● Required action
All lines of the records below that contain the word "varid" must be listed.

● Saved data entries

>>>

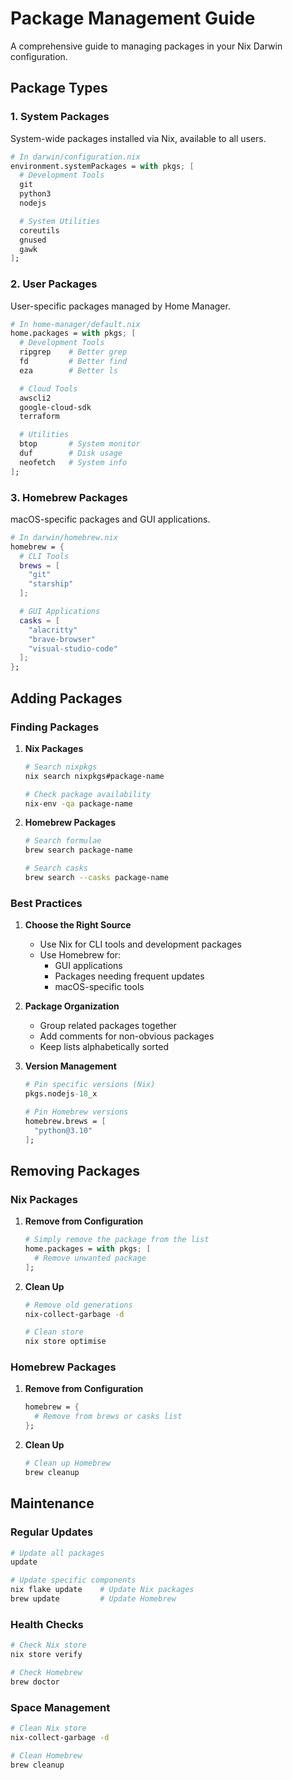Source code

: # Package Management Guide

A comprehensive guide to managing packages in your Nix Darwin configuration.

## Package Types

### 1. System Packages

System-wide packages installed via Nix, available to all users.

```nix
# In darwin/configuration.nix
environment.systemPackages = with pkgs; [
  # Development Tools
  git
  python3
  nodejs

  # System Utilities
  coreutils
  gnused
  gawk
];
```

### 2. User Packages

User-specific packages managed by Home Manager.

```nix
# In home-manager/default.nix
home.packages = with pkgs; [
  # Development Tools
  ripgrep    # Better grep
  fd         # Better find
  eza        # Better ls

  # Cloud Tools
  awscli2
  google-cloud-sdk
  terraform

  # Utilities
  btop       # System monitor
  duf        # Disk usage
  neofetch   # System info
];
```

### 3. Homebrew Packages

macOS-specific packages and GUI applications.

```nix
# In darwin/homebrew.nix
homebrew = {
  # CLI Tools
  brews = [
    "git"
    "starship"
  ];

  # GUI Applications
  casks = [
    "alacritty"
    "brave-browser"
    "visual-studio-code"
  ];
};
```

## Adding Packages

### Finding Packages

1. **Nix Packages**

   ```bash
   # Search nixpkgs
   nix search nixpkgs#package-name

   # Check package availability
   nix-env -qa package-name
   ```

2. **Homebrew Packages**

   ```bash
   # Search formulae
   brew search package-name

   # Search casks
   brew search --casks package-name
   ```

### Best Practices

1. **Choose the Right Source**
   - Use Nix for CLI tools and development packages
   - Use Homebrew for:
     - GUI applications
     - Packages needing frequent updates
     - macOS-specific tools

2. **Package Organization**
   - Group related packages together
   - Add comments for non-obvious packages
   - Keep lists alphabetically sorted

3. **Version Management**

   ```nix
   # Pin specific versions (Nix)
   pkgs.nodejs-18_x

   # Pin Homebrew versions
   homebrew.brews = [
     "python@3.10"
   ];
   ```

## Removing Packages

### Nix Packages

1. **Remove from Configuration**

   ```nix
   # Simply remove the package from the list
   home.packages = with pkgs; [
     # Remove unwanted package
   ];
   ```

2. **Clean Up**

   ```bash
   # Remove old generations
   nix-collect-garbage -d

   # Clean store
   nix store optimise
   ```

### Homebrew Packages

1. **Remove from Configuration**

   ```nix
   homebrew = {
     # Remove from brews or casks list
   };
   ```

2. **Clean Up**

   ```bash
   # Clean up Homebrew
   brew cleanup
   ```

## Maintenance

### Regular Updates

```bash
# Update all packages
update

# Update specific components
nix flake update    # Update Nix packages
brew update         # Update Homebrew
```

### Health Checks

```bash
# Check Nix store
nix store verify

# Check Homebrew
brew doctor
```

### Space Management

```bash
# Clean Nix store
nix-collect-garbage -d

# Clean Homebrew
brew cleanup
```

<<<
>>>

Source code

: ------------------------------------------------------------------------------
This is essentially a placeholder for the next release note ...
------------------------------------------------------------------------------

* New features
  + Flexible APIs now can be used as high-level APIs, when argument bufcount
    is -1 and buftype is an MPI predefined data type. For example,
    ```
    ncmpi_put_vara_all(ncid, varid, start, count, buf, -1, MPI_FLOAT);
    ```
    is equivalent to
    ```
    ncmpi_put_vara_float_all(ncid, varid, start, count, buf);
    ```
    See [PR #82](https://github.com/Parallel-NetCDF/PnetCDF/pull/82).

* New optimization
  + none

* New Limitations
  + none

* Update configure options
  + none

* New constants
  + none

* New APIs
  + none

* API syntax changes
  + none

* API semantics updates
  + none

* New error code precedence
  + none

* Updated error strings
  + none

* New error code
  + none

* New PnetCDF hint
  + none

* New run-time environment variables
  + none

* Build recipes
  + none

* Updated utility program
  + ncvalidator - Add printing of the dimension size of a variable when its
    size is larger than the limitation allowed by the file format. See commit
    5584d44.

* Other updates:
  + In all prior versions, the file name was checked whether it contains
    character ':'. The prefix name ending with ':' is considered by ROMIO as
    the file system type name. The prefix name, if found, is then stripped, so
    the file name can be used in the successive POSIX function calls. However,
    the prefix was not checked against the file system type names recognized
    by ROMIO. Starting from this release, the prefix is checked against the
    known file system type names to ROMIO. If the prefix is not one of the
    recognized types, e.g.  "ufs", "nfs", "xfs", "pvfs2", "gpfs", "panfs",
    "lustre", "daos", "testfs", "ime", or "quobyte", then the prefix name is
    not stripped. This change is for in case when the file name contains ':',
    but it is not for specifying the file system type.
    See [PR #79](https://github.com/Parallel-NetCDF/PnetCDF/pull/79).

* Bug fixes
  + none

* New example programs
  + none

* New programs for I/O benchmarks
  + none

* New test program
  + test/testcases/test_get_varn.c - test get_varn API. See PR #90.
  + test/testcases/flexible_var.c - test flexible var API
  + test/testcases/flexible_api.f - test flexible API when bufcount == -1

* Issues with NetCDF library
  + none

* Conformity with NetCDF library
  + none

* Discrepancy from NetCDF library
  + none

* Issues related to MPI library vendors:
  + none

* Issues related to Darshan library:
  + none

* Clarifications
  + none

<<<
>>>

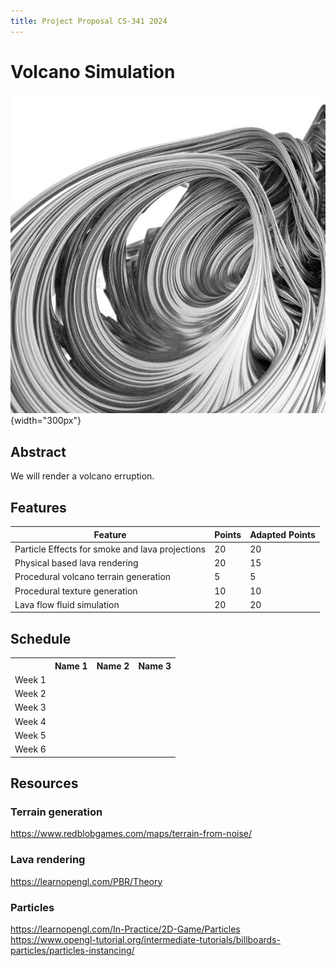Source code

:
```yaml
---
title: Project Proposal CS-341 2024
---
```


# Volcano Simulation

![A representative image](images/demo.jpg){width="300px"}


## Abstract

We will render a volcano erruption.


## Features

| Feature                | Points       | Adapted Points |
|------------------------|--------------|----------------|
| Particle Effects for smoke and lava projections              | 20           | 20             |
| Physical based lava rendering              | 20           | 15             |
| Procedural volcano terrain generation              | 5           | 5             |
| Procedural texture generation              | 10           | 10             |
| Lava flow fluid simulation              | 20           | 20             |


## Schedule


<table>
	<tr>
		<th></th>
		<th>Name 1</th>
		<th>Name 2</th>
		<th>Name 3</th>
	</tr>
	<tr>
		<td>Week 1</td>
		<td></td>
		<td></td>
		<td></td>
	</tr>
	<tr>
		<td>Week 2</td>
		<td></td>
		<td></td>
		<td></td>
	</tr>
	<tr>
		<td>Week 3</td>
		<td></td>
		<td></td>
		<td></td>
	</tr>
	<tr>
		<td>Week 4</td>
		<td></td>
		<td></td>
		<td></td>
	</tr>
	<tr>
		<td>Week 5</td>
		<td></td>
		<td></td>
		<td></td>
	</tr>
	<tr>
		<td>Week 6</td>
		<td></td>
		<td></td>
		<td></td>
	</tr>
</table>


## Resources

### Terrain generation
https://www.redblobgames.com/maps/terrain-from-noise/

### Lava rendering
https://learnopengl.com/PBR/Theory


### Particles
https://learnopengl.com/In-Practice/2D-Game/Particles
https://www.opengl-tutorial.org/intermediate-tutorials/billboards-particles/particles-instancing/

<<<

● Completed task
    ncmpi_put_vara_all(ncid, varid, start, count, buf, -1, MPI_FLOAT);
    ncmpi_put_vara_float_all(ncid, varid, start, count, buf);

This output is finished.